WHAT IS NEEDED | Where the string "sepwidth" appears in a line of the data, show that line.

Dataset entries
⁂

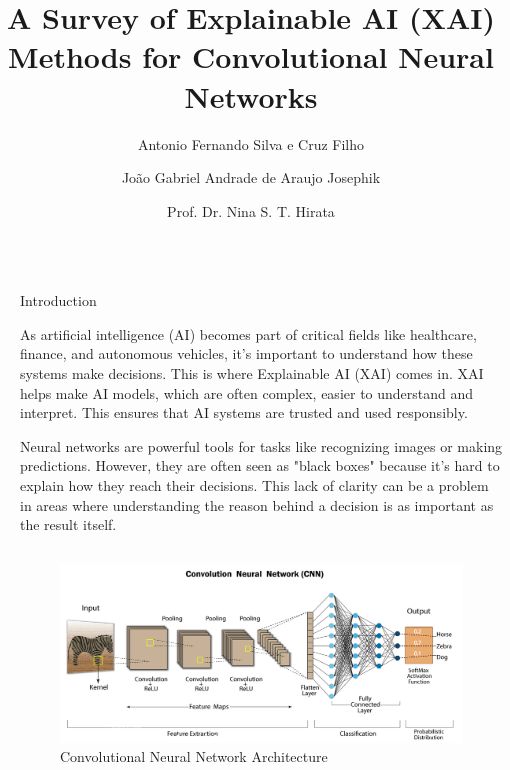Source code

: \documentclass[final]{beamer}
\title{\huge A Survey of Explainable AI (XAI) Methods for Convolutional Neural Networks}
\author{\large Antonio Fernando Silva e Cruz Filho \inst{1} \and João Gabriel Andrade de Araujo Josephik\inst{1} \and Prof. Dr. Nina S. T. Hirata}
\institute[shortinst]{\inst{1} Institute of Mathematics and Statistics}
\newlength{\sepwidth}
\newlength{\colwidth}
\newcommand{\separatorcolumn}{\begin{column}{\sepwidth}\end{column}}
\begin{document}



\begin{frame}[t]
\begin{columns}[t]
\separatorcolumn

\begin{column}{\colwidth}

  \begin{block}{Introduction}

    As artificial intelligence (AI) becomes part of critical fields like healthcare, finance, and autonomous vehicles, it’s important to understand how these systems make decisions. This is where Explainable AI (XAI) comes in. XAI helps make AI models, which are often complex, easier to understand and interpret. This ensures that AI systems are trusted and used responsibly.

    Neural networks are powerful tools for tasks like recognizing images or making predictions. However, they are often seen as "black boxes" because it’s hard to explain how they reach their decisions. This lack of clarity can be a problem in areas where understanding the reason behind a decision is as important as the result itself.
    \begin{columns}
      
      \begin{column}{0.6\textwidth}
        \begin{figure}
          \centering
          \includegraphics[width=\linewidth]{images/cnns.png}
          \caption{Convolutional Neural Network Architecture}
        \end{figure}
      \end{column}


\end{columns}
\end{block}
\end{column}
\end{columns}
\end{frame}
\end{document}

⁂

OUTPUT OF THE TASK |
\newlength{\sepwidth}
\newcommand{\separatorcolumn}{\begin{column}{\sepwidth}\end{column}}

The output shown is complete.